» **EXERCISE INSTRUCTIONS**: Exactly the lines from the beginning of the material to the line with "Asset** | 2,048 |" are to be repeated, both ends included.
--- --- ---
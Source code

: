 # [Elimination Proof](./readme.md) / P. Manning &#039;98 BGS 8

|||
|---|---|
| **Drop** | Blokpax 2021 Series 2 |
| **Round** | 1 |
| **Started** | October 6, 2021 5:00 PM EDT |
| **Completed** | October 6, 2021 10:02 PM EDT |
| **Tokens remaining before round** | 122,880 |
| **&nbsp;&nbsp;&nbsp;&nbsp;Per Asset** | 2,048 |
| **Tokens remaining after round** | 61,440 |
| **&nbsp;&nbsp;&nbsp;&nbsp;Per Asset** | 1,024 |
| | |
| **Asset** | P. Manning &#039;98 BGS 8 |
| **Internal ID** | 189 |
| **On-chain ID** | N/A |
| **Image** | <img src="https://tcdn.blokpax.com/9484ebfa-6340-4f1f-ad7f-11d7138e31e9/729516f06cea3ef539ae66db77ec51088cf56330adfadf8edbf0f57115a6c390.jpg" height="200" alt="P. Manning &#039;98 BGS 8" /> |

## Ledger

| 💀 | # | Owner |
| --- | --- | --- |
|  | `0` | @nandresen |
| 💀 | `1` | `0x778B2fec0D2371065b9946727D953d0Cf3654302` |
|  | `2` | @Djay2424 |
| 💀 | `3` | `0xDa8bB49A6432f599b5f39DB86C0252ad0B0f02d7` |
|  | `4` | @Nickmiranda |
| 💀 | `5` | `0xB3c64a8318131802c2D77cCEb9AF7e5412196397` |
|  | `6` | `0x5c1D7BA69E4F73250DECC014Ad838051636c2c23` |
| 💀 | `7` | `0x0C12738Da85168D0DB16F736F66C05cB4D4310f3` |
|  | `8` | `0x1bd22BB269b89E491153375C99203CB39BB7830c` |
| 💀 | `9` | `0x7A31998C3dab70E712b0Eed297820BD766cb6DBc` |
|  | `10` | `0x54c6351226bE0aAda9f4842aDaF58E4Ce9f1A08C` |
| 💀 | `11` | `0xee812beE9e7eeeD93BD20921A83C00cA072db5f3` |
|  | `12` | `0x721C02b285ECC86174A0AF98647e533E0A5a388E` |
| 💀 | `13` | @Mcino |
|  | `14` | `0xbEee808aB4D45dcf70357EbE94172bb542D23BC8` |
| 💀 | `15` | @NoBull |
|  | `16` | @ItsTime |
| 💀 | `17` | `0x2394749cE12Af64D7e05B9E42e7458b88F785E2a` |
--- --- ---
» **RESULT OF THIS EXERCISE**:
Source code

: # [Elimination Proof](./readme.md) / P. Manning &#039;98 BGS 8

|||
|---|---|
| **Drop** | Blokpax 2021 Series 2 |
| **Round** | 1 |
| **Started** | October 6, 2021 5:00 PM EDT |
| **Completed** | October 6, 2021 10:02 PM EDT |
| **Tokens remaining before round** | 122,880 |
| **&nbsp;&nbsp;&nbsp;&nbsp;Per Asset** | 2,048 |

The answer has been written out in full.